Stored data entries
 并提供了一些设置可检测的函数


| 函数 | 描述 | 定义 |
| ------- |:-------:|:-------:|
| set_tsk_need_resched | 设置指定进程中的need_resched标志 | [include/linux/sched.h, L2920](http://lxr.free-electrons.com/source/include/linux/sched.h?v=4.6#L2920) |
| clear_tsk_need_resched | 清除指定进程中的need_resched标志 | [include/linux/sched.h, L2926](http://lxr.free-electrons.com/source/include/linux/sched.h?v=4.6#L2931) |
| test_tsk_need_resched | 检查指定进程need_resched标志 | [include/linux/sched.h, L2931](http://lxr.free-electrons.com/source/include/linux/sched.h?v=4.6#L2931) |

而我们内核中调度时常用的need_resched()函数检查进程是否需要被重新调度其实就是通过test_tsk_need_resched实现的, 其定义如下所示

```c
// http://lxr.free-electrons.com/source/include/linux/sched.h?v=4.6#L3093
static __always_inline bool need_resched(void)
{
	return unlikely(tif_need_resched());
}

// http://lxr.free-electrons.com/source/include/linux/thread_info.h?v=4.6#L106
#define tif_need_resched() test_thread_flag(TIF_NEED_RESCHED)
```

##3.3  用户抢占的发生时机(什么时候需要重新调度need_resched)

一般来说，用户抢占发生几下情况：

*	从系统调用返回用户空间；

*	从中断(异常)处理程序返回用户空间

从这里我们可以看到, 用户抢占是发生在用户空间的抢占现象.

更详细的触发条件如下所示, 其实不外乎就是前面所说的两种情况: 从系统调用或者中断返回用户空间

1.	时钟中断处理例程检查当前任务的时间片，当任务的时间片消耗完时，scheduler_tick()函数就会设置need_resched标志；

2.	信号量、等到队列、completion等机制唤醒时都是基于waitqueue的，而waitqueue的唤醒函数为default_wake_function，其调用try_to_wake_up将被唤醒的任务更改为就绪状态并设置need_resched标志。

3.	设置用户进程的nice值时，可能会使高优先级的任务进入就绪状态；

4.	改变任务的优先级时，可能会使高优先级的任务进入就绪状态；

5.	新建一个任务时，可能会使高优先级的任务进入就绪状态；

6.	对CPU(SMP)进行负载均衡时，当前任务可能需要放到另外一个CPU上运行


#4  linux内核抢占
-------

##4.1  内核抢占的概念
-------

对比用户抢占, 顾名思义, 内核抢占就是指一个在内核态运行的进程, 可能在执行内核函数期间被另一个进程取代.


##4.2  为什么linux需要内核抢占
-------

About this exercise:
How many lines in the records above contain the word "可能会使高优先级的任务进入就绪状态"? State that number and nothing more.

Your solution:
3